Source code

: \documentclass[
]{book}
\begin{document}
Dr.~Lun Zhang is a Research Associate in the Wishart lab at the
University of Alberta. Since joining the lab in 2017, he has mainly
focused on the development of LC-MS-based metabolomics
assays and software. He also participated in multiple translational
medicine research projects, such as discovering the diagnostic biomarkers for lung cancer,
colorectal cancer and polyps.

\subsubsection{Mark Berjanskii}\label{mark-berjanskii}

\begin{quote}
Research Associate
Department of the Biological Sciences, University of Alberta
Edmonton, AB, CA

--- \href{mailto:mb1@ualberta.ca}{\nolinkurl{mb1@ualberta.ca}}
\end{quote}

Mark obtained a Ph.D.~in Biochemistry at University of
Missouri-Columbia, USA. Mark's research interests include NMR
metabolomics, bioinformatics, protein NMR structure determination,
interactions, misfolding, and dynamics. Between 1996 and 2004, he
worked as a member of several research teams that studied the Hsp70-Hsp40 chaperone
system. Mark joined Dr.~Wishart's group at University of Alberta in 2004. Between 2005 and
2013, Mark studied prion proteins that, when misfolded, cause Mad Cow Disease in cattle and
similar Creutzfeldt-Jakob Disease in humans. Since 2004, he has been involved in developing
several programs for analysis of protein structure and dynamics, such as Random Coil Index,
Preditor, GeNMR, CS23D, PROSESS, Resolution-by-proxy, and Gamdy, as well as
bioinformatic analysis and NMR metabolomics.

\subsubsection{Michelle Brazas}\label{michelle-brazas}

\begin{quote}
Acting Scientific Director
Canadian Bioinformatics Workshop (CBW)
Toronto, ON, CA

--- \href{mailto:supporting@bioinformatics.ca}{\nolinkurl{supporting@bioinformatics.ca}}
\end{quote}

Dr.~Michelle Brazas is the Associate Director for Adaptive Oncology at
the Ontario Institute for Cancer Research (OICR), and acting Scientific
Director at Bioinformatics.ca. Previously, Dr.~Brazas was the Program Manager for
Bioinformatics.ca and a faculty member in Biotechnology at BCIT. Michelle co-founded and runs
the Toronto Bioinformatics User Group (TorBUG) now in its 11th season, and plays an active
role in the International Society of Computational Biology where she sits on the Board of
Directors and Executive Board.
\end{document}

Action item:
Would you please repeat the whole listing exactly as it is?

Response to this exercise:
Source code

: \documentclass[
]{book}
\begin{document}
Dr.~Lun Zhang is a Research Associate in the Wishart lab at the
University of Alberta. Since joining the lab in 2017, he has mainly
focused on the development of LC-MS-based metabolomics
assays and software. He also participated in multiple translational
medicine research projects, such as discovering the diagnostic biomarkers for lung cancer,
colorectal cancer and polyps.

\subsubsection{Mark Berjanskii}\label{mark-berjanskii}

\begin{quote}
Research Associate
Department of the Biological Sciences, University of Alberta
Edmonton, AB, CA

--- \href{mailto:mb1@ualberta.ca}{\nolinkurl{mb1@ualberta.ca}}
\end{quote}

Mark obtained a Ph.D.~in Biochemistry at University of
Missouri-Columbia, USA. Mark's research interests include NMR
metabolomics, bioinformatics, protein NMR structure determination,
interactions, misfolding, and dynamics. Between 1996 and 2004, he
worked as a member of several research teams that studied the Hsp70-Hsp40 chaperone
system. Mark joined Dr.~Wishart's group at University of Alberta in 2004. Between 2005 and
2013, Mark studied prion proteins that, when misfolded, cause Mad Cow Disease in cattle and
similar Creutzfeldt-Jakob Disease in humans. Since 2004, he has been involved in developing
several programs for analysis of protein structure and dynamics, such as Random Coil Index,
Preditor, GeNMR, CS23D, PROSESS, Resolution-by-proxy, and Gamdy, as well as
bioinformatic analysis and NMR metabolomics.

\subsubsection{Michelle Brazas}\label{michelle-brazas}

\begin{quote}
Acting Scientific Director
Canadian Bioinformatics Workshop (CBW)
Toronto, ON, CA

--- \href{mailto:supporting@bioinformatics.ca}{\nolinkurl{supporting@bioinformatics.ca}}
\end{quote}

Dr.~Michelle Brazas is the Associate Director for Adaptive Oncology at
the Ontario Institute for Cancer Research (OICR), and acting Scientific
Director at Bioinformatics.ca. Previously, Dr.~Brazas was the Program Manager for
Bioinformatics.ca and a faculty member in Biotechnology at BCIT. Michelle co-founded and runs
the Toronto Bioinformatics User Group (TorBUG) now in its 11th season, and plays an active
role in the International Society of Computational Biology where she sits on the Board of
Directors and Executive Board.
\end{document}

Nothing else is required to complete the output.